• _What is needed_
Your answer is to be the count alone: the number of lines in the data below where "Description" appears.

(Data entries)
▬▬▬▬▬▬▬▬▬▬
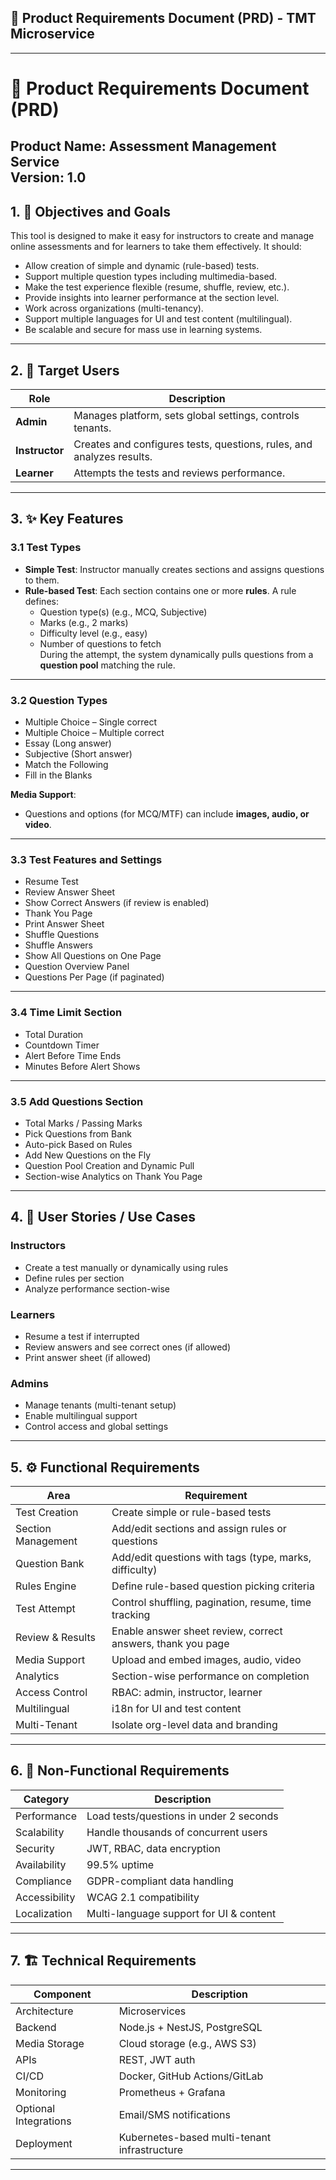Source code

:## 📝 Product Requirements Document (PRD) - TMT Microservice

---
# 🧾 Product Requirements Document (PRD)

**Product Name**: Assessment Management Service  
**Version**: 1.0  
---

## 1. 🎯 Objectives and Goals

This tool is designed to make it easy for instructors to create and manage online assessments and for learners to take them effectively. It should:

- Allow creation of simple and dynamic (rule-based) tests.
- Support multiple question types including multimedia-based.
- Make the test experience flexible (resume, shuffle, review, etc.).
- Provide insights into learner performance at the section level.
- Work across organizations (multi-tenancy).
- Support multiple languages for UI and test content (multilingual).
- Be scalable and secure for mass use in learning systems.

---

## 2. 👥 Target Users

| Role         | Description |
|--------------|-------------|
| **Admin**    | Manages platform, sets global settings, controls tenants. |
| **Instructor** | Creates and configures tests, questions, rules, and analyzes results. |
| **Learner**  | Attempts the tests and reviews performance. |

---

## 3. ✨ Key Features

### 3.1 Test Types
- **Simple Test**: Instructor manually creates sections and assigns questions to them.
- **Rule-based Test**: Each section contains one or more **rules**. A rule defines:
  - Question type(s) (e.g., MCQ, Subjective)
  - Marks (e.g., 2 marks)
  - Difficulty level (e.g., easy)
  - Number of questions to fetch  
  During the attempt, the system dynamically pulls questions from a **question pool** matching the rule.

---

### 3.2 Question Types
- Multiple Choice – Single correct
- Multiple Choice – Multiple correct
- Essay (Long answer)
- Subjective (Short answer)
- Match the Following
- Fill in the Blanks

**Media Support**:
- Questions and options (for MCQ/MTF) can include **images, audio, or video**.

---

### 3.3 Test Features and Settings
- Resume Test
- Review Answer Sheet
- Show Correct Answers (if review is enabled)
- Thank You Page
- Print Answer Sheet
- Shuffle Questions
- Shuffle Answers
- Show All Questions on One Page
- Question Overview Panel
- Questions Per Page (if paginated)

---

### 3.4 Time Limit Section
- Total Duration
- Countdown Timer
- Alert Before Time Ends
- Minutes Before Alert Shows

---

### 3.5 Add Questions Section
- Total Marks / Passing Marks
- Pick Questions from Bank
- Auto-pick Based on Rules
- Add New Questions on the Fly
- Question Pool Creation and Dynamic Pull
- Section-wise Analytics on Thank You Page

---

## 4. 📖 User Stories / Use Cases

### Instructors
- Create a test manually or dynamically using rules
- Define rules per section
- Analyze performance section-wise

### Learners
- Resume a test if interrupted
- Review answers and see correct ones (if allowed)
- Print answer sheet (if allowed)

### Admins
- Manage tenants (multi-tenant setup)
- Enable multilingual support
- Control access and global settings

---

## 5. ⚙️ Functional Requirements

| Area | Requirement |
|------|-------------|
| Test Creation | Create simple or rule-based tests |
| Section Management | Add/edit sections and assign rules or questions |
| Question Bank | Add/edit questions with tags (type, marks, difficulty) |
| Rules Engine | Define rule-based question picking criteria |
| Test Attempt | Control shuffling, pagination, resume, time tracking |
| Review & Results | Enable answer sheet review, correct answers, thank you page |
| Media Support | Upload and embed images, audio, video |
| Analytics | Section-wise performance on completion |
| Access Control | RBAC: admin, instructor, learner |
| Multilingual | i18n for UI and test content |
| Multi-Tenant | Isolate org-level data and branding |

---

## 6. 🚧 Non-Functional Requirements

| Category | Description |
|----------|-------------|
| Performance | Load tests/questions in under 2 seconds |
| Scalability | Handle thousands of concurrent users |
| Security | JWT, RBAC, data encryption |
| Availability | 99.5% uptime |
| Compliance | GDPR-compliant data handling |
| Accessibility | WCAG 2.1 compatibility |
| Localization | Multi-language support for UI & content |

---

## 7. 🏗 Technical Requirements

| Component | Description |
|-----------|-------------|
| Architecture | Microservices |
| Backend | Node.js + NestJS, PostgreSQL |
| Media Storage | Cloud storage (e.g., AWS S3) |
| APIs | REST, JWT auth |
| CI/CD | Docker, GitHub Actions/GitLab |
| Monitoring | Prometheus + Grafana |
| Optional Integrations | Email/SMS notifications |
| Deployment | Kubernetes-based multi-tenant infrastructure |

---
▬▬▬▬▬▬▬▬▬▬
• _Task output_
3